On the ballot will be a revenue purpose statement, or RPS, to authorize spending revenues from the state one-cent Secure an Advanced Vision for Education (SAVE) sales tax.
The board of education approved the special election at its July 17 regular meeting.
Voting “yes” in the special election will not increase taxes; it’s a procedural item.
The RPS will be the same as what’s in place now for SAVE revenues. It lists 10 uses for the SAVE fund, including building and furnishing a new school building and remodeling or reconstructing school buildings.
As the total budget for construction of the career academy and new high school and repurposing the current high school was developed, one of the unknowns was the future of the SAVE sales tax. When voters approved the $21.48 million bond issue for the project in April 2018, $4.5 million of the $35.48 million total project was budgeted to come from SAVE and the physical plant and equipment levy (PPEL).
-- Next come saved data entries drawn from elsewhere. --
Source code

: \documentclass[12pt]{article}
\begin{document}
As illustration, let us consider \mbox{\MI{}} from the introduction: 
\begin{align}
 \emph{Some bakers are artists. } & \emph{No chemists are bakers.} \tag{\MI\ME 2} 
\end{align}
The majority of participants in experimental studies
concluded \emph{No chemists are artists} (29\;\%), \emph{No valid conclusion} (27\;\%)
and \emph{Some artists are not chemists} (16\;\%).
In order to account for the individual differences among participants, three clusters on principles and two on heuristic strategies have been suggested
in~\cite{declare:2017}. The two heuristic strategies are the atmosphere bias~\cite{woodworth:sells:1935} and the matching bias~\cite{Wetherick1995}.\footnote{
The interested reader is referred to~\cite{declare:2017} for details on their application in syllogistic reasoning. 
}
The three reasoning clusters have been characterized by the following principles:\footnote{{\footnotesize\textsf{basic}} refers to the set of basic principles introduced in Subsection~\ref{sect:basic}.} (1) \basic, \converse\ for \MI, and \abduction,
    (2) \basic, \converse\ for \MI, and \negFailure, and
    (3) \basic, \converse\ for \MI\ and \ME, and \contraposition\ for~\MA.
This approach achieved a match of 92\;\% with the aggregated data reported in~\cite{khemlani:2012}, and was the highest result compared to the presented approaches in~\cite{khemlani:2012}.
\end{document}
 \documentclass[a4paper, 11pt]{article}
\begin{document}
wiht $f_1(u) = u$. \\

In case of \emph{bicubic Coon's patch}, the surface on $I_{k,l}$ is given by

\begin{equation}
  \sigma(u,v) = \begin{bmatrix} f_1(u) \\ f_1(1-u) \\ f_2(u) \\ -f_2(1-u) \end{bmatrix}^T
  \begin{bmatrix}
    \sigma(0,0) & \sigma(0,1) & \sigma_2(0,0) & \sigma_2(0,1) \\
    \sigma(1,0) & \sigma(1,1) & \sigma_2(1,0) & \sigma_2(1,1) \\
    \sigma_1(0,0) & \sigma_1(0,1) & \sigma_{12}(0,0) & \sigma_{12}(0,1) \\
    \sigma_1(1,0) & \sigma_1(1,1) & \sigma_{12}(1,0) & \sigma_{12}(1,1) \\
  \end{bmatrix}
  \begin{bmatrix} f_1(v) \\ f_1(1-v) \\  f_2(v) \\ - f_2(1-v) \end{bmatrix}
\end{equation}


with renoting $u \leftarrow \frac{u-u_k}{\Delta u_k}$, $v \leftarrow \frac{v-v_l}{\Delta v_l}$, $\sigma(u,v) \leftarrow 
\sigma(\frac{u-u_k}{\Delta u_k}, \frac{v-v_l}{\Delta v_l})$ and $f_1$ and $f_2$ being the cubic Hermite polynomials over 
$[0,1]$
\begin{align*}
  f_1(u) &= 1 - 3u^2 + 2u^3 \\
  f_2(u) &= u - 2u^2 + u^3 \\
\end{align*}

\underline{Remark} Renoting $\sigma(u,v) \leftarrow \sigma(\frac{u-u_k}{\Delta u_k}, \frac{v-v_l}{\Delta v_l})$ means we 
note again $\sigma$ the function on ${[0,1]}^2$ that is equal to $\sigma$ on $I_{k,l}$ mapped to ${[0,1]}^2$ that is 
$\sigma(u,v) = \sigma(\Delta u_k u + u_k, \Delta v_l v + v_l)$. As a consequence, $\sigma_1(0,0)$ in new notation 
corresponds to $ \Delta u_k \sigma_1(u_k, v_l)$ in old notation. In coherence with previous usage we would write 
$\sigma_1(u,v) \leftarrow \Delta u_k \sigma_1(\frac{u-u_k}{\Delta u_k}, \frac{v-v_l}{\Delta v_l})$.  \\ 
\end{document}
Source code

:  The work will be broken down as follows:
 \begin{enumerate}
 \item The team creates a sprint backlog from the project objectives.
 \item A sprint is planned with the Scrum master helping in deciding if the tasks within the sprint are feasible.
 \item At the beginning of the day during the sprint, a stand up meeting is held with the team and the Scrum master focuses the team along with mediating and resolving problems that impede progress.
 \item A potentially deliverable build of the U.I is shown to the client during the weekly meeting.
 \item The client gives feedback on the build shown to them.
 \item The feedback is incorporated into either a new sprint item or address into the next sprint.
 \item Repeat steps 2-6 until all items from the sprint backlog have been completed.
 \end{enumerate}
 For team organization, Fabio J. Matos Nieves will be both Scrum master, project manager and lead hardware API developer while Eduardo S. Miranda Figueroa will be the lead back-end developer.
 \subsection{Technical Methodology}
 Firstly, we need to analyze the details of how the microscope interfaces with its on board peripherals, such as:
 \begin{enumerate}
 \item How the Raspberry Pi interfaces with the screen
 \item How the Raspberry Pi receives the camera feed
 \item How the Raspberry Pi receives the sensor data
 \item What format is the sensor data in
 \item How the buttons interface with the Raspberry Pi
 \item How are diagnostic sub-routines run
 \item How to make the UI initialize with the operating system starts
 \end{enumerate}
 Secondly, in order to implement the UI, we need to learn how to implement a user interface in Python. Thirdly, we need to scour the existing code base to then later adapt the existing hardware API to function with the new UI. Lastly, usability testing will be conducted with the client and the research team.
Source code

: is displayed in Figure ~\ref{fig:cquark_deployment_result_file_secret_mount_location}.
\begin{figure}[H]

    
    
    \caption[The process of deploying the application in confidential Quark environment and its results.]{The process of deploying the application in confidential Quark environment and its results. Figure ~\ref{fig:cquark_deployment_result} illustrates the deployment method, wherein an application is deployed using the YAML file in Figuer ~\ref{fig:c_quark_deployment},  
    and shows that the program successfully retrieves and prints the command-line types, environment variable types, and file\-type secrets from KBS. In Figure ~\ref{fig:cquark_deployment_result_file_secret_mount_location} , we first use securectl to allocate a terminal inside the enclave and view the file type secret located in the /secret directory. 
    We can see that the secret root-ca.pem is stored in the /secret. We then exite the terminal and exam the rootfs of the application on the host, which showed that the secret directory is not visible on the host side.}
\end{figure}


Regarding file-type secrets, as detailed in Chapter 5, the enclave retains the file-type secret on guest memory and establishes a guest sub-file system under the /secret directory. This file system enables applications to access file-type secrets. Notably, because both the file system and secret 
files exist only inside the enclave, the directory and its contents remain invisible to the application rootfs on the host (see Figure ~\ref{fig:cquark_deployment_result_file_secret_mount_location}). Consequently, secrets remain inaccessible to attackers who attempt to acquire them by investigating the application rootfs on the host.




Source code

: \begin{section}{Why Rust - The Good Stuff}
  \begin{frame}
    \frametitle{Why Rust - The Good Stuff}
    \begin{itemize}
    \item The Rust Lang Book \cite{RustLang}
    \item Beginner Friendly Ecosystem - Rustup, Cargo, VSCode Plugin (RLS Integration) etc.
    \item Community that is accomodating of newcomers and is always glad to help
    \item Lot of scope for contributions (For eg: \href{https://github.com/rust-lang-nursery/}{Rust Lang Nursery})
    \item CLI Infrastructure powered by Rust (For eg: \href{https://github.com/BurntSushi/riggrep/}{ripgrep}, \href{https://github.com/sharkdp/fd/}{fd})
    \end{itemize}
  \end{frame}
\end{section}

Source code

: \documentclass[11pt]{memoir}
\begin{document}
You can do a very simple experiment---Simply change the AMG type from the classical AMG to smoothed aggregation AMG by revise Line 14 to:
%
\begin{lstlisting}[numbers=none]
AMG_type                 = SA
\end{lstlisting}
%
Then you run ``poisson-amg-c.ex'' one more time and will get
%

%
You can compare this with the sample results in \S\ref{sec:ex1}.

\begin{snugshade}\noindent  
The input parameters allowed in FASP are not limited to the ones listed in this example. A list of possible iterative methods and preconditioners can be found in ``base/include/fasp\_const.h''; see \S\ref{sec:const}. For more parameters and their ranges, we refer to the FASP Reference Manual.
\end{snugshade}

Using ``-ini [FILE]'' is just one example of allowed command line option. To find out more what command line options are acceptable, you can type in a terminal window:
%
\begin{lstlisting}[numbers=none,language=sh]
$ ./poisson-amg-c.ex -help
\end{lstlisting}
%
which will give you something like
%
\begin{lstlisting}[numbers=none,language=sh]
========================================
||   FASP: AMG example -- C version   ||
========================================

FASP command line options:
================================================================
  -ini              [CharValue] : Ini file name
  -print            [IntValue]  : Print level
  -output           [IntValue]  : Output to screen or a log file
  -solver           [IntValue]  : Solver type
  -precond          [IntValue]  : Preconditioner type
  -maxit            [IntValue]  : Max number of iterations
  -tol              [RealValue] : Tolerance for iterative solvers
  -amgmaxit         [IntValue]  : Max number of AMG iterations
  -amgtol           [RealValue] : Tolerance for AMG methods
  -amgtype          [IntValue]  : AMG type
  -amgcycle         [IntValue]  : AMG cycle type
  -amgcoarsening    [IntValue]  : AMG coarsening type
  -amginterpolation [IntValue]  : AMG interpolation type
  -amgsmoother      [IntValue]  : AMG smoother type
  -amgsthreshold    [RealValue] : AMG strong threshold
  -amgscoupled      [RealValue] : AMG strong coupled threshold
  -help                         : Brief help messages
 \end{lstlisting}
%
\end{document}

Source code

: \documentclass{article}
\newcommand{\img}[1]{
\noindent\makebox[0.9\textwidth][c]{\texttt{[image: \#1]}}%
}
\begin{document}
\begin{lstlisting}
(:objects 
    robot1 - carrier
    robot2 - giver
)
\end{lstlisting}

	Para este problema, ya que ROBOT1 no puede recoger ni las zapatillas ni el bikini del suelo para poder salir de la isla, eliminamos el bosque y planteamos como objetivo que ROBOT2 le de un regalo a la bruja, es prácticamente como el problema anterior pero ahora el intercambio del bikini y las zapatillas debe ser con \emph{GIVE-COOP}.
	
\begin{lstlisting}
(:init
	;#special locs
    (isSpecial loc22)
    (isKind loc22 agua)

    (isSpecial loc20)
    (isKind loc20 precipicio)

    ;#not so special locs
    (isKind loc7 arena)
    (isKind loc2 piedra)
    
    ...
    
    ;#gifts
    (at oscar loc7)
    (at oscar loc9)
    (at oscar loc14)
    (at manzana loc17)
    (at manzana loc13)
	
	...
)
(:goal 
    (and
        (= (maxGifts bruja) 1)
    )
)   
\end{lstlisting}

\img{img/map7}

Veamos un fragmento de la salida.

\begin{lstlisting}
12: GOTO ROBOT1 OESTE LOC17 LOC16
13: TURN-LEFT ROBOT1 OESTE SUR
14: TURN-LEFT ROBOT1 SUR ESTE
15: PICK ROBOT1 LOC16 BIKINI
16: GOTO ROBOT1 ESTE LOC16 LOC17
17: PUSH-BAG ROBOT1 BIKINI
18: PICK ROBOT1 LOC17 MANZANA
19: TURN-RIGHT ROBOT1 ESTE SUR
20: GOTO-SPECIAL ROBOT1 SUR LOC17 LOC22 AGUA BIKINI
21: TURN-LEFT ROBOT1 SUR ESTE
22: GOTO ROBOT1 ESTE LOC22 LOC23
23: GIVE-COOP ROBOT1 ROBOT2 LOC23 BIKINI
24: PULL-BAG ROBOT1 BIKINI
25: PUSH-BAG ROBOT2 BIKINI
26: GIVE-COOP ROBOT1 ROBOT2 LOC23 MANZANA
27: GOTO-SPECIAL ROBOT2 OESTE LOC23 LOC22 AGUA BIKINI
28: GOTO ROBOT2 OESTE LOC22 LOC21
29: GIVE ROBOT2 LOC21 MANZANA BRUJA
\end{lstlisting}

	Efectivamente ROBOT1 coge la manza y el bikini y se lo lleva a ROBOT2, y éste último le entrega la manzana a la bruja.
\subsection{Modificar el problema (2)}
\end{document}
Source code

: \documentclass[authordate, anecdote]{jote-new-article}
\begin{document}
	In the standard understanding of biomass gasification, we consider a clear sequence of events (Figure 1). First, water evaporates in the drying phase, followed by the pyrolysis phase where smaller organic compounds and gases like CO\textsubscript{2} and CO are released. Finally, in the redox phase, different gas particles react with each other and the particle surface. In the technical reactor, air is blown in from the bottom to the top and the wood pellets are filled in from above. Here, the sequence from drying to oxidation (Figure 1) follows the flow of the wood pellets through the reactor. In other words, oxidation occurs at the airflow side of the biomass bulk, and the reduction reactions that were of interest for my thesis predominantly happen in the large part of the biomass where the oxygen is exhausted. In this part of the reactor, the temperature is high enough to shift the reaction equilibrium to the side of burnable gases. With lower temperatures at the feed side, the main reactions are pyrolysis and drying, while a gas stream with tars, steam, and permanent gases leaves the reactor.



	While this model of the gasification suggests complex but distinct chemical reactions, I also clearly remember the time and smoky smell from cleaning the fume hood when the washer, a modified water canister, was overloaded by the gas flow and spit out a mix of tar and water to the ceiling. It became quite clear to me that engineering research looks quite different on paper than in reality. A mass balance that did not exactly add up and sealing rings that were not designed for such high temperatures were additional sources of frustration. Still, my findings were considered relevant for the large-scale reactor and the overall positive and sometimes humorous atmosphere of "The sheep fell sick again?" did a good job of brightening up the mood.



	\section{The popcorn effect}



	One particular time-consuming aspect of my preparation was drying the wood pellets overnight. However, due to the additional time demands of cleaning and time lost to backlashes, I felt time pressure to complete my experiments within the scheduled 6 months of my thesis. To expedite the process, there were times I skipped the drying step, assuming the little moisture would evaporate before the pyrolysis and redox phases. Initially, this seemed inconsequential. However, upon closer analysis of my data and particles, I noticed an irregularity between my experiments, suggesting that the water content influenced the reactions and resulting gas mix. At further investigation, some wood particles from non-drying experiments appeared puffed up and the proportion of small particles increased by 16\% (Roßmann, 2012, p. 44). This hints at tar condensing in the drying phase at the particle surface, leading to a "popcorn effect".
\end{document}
The SAVE was set to expire in 2029, meaning the district could borrow against SAVE revenues only as much as could be repaid by then.
With that expiration date looming, the total budget included only $1.7 million for work at the current high school. The $1.7 million would cover the cost of expanding the gym and cafeteria, remodeling classroom space, removing the built-in risers in the band room, remodeling the office space, and demolishing the shop space.
The state legislature in the 2019 session extended the SAVE tax for an additional 20 years. That allows school districts to borrow against anticipated SAVE revenue going out as far as 2049.
Every school district in the state that plans to bond against SAVE revenues past 2031 have to get approval of a new RPS. By approving one now, the Greene County district will be able to borrow more against anticipated SAVE revenue for the repurposing project.
The reason for scheduling a September election rather than a later election is to give more planning time for repurposing the high school so it can be ready as quickly as possible after the new high school is ready for students.
“Essentially, this is money we’re going to get,” board president Mark Peters said. “All we’re doing is approving a resolution of what we’re going to use that money for. We’re not asking people to vote on a new bond issue. It’s money we’re going to get.”
The expanded plans would include work on the restrooms and locker rooms to meet code/accessibility requirements ($197,500); replacing ceilings and flooring ($1.5 million); new mechanical and fire suppression systems ($1.3 million); and an electrical update with new wiring for the HVAC system, LED lighting, and a new fire alarm system ($1.4 million); and an update to the front entrance ($30,000).